START Provided records

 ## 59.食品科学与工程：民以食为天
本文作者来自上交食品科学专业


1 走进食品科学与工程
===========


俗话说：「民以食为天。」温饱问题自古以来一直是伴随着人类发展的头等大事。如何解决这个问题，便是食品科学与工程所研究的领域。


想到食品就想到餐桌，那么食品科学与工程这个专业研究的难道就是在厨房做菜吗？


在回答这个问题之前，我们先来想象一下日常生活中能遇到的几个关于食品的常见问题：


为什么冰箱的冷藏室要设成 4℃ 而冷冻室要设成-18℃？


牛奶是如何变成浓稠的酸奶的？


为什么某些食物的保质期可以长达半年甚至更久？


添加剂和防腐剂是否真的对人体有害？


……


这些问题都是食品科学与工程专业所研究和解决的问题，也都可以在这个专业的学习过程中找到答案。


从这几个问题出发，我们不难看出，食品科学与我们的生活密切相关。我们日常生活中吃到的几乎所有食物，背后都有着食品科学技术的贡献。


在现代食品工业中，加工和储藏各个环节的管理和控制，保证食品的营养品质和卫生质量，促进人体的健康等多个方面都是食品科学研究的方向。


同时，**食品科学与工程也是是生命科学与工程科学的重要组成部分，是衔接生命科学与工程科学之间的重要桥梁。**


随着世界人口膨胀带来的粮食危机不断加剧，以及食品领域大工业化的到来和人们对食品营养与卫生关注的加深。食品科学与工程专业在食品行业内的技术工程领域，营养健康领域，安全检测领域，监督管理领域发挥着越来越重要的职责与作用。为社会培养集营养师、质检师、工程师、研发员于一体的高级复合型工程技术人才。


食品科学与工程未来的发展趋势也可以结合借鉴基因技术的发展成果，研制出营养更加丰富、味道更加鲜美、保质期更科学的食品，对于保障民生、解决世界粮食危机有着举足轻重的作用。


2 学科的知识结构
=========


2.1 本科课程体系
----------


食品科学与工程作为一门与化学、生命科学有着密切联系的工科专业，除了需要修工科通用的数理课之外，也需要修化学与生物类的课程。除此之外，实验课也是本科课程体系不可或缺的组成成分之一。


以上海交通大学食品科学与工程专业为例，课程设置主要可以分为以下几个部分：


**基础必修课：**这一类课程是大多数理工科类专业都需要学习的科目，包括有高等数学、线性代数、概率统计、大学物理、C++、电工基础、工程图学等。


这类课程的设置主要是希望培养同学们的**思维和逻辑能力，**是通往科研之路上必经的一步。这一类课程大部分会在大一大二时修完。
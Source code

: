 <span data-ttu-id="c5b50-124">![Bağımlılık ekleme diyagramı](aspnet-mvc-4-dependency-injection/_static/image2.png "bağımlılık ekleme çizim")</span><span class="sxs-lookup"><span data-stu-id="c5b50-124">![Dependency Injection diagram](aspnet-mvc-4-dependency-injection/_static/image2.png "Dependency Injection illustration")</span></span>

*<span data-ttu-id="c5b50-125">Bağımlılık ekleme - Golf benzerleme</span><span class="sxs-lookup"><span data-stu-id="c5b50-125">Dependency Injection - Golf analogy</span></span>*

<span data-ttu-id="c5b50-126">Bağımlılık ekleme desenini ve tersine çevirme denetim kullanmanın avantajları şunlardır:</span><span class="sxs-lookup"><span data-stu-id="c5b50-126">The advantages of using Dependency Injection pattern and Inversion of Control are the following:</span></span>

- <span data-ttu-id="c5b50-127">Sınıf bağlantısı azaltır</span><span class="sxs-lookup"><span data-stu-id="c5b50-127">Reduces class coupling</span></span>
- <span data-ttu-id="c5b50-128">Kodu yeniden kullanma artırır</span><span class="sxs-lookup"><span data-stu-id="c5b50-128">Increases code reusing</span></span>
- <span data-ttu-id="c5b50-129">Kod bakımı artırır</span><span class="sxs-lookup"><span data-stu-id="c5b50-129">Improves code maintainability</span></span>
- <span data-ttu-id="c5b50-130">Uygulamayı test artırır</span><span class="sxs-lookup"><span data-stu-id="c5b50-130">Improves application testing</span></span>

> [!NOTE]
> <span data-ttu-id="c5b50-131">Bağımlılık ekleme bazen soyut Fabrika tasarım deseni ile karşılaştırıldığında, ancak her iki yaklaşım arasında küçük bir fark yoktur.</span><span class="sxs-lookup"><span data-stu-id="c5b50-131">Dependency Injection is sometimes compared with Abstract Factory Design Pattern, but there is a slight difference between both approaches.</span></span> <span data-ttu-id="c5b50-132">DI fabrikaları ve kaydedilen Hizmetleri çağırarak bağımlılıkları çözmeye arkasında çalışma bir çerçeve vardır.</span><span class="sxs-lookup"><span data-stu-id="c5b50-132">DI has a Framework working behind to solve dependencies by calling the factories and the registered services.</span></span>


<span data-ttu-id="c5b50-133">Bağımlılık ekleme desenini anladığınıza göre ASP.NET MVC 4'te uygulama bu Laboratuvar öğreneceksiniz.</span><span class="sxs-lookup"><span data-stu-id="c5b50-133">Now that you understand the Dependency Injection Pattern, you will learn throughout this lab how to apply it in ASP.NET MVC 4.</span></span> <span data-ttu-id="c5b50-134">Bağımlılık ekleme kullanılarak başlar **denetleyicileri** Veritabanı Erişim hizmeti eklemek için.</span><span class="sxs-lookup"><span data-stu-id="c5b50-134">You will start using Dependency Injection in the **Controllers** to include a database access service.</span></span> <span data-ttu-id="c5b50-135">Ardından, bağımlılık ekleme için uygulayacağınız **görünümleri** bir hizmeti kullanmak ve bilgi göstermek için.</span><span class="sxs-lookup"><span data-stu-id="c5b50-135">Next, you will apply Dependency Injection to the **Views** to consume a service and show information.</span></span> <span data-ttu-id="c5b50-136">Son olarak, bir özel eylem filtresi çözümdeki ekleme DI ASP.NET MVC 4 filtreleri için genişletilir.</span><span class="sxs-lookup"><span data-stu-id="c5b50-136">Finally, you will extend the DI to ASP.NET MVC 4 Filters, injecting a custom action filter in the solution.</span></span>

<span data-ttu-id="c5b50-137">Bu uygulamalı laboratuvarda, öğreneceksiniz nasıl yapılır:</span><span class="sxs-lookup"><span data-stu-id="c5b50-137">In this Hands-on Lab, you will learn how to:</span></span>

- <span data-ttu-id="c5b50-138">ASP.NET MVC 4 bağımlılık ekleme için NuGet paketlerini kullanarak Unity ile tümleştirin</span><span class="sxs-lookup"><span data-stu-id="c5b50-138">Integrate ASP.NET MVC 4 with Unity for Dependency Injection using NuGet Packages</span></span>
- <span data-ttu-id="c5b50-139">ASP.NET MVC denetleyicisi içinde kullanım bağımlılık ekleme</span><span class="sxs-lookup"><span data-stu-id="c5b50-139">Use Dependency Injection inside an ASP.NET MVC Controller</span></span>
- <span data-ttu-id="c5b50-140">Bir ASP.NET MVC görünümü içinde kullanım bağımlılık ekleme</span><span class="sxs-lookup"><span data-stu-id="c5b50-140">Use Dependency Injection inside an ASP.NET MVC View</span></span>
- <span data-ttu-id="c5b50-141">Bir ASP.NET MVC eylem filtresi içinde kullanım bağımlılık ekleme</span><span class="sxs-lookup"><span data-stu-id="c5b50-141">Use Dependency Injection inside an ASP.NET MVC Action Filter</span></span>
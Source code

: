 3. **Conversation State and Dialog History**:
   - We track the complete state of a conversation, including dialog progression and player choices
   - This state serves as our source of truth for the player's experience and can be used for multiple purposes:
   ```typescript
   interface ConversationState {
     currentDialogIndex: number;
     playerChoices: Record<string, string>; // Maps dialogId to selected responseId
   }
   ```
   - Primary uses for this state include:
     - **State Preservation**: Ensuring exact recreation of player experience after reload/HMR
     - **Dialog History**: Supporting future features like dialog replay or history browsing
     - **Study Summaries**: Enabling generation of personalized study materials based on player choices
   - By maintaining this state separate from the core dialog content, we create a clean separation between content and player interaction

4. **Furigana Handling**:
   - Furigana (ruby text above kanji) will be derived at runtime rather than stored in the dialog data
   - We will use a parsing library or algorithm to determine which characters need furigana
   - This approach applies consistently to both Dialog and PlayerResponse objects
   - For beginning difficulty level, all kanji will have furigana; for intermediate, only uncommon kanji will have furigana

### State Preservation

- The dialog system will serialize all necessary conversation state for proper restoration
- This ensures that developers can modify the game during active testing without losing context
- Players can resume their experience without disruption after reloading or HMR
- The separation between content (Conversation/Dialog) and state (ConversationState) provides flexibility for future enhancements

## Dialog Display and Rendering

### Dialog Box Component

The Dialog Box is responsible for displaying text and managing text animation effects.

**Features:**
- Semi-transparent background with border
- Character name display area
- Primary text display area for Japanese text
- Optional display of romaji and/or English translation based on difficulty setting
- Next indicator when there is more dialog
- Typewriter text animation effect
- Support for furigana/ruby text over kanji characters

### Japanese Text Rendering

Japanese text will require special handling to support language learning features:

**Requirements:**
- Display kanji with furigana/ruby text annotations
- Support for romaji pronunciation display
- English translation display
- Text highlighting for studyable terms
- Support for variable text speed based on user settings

END Provided records

### Required action
Look through the data above for the string "inside" and copy every line where it appears.

### Written solution
- <span data-ttu-id="c5b50-139">ASP.NET MVC denetleyicisi içinde kullanım bağımlılık ekleme</span><span class="sxs-lookup"><span data-stu-id="c5b50-139">Use Dependency Injection inside an ASP.NET MVC Controller</span></span>
- <span data-ttu-id="c5b50-140">Bir ASP.NET MVC görünümü içinde kullanım bağımlılık ekleme</span><span class="sxs-lookup"><span data-stu-id="c5b50-140">Use Dependency Injection inside an ASP.NET MVC View</span></span>
- <span data-ttu-id="c5b50-141">Bir ASP.NET MVC eylem filtresi içinde kullanım bağımlılık ekleme</span><span class="sxs-lookup"><span data-stu-id="c5b50-141">Use Dependency Injection inside an ASP.NET MVC Action Filter</span></span>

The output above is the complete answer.